(Material to process Opens)

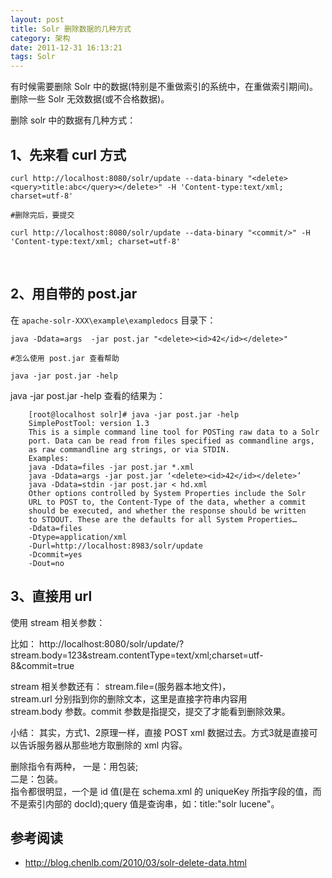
 ```yaml
---
layout: post
title: Solr 删除数据的几种方式
category: 架构
date: 2011-12-31 16:13:21
tags: Solr
---
```



有时候需要删除 Solr 中的数据(特别是不重做索引的系统中，在重做索引期间)。删除一些 Solr 无效数据(或不合格数据)。

删除 solr 中的数据有几种方式：

## 1、先来看 curl 方式


    curl http://localhost:8080/solr/update --data-binary "<delete><query>title:abc</query></delete>" -H 'Content-type:text/xml; charset=utf-8'  

    #删除完后，要提交  

    curl http://localhost:8080/solr/update --data-binary "<commit/>" -H 'Content-type:text/xml; charset=utf-8'

 

## 2、用自带的 post.jar

在 `apache-solr-XXX\example\exampledocs` 目录下：


    java -Ddata=args  -jar post.jar "<delete><id>42</id></delete>"  

    #怎么使用 post.jar 查看帮助  

    java -jar post.jar -help

 java -jar post.jar -help 查看的结果为：

```
    [root@localhost solr]# java -jar post.jar -help
    SimplePostTool: version 1.3
    This is a simple command line tool for POSTing raw data to a Solr
    port. Data can be read from files specified as commandline args,
    as raw commandline arg strings, or via STDIN.
    Examples:
    java -Ddata=files -jar post.jar *.xml
    java -Ddata=args -jar post.jar ‘<delete><id>42</id></delete>’
    java -Ddata=stdin -jar post.jar < hd.xml
    Other options controlled by System Properties include the Solr
    URL to POST to, the Content-Type of the data, whether a commit
    should be executed, and whether the response should be written
    to STDOUT. These are the defaults for all System Properties…
    -Ddata=files
    -Dtype=application/xml
    -Durl=http://localhost:8983/solr/update
    -Dcommit=yes
    -Dout=no
```

## 3、直接用 url
使用 stream 相关参数：

比如： http://localhost:8080/solr/update/?stream.body=123&stream.contentType=text/xml;charset=utf-8&commit=true

stream 相关参数还有：
stream.file=(服务器本地文件)，  
stream.url 分别指到你的删除文本，这里是直接字符串内容用   
stream.body 参数。commit 参数是指提交，提交了才能看到删除效果。   

小结：
其实，方式1、2原理一样，直接 POST xml 数据过去。方式3就是直接可以告诉服务器从那些地方取删除的 xml 内容。   

删除指令有两种，
一是：用包装;  
二是：包装。  
指令都很明显，一个是 id 值(是在 schema.xml 的 uniqueKey 所指字段的值，而不是索引内部的 docId);query 值是查询串，如：title:"solr lucene"。  

## 参考阅读
  * <http://blog.chenlb.com/2010/03/solr-delete-data.html>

(Material to process Closes)

Tell how many lines of the data above hold the string "localhost". Give only the number.

Written solution: 5